● **Saved entries**:
═══

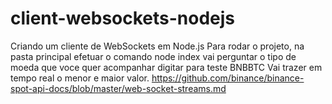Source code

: # client-websockets-nodejs
Criando um cliente de WebSockets em Node.js
Para rodar o projeto, na pasta principal efetuar o comando node index
vai perguntar o tipo de moeda que voce quer acompanhar digitar para teste BNBBTC
Vai trazer em tempo real o menor e maior valor.
https://github.com/binance/binance-spot-api-docs/blob/master/web-socket-streams.md
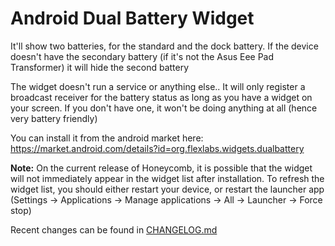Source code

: Android Dual Battery Widget
===========================
It'll show two batteries, for the standard and the dock battery. If the device doesn't have the secondary battery 
(if it's not the Asus Eee Pad Transformer) it will hide the second battery 

The widget doesn't run a service or anything else.. It will only register a broadcast receiver for the battery status 
as long as you have a widget on your screen. If you don't have one, it won't be doing anything at all (hence very battery friendly)

You can install it from the android market here: https://market.android.com/details?id=org.flexlabs.widgets.dualbattery

**Note:** On the current release of Honeycomb, it is possible that the widget will not immediately 
appear in the widget list after installation. To refresh the widget list, you should either restart your device, 
or restart the launcher app (Settings -> Applications -> Manage applications -> All -> Launcher -> Force stop)

Recent changes can be found in [CHANGELOG.md](https://github.com/artiomchi/Dual-Battery-Widget/blob/master/CHANGELOG.md "Dual Battery Widget changelog")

═══

In your copy, include no pictures, but reproduce all records exactly.

● **FINISHED EXERCISE**:
Source code

: # client-websockets-nodejs
Criando um cliente de WebSockets em Node.js
Para rodar o projeto, na pasta principal efetuar o comando node index
vai perguntar o tipo de moeda que voce quer acompanhar digitar para teste BNBBTC
Vai trazer em tempo real o menor e maior valor.
https://github.com/binance/binance-spot-api-docs/blob/master/web-socket-streams.md
Source code

: Android Dual Battery Widget
===========================
It'll show two batteries, for the standard and the dock battery. If the device doesn't have the secondary battery 
(if it's not the Asus Eee Pad Transformer) it will hide the second battery 

The widget doesn't run a service or anything else.. It will only register a broadcast receiver for the battery status 
as long as you have a widget on your screen. If you don't have one, it won't be doing anything at all (hence very battery friendly)

You can install it from the android market here: https://market.android.com/details?id=org.flexlabs.widgets.dualbattery

**Note:** On the current release of Honeycomb, it is possible that the widget will not immediately 
appear in the widget list after installation. To refresh the widget list, you should either restart your device, 
or restart the launcher app (Settings -> Applications -> Manage applications -> All -> Launcher -> Force stop)

Recent changes can be found in [CHANGELOG.md](https://github.com/artiomchi/Dual-Battery-Widget/blob/master/CHANGELOG.md "Dual Battery Widget changelog")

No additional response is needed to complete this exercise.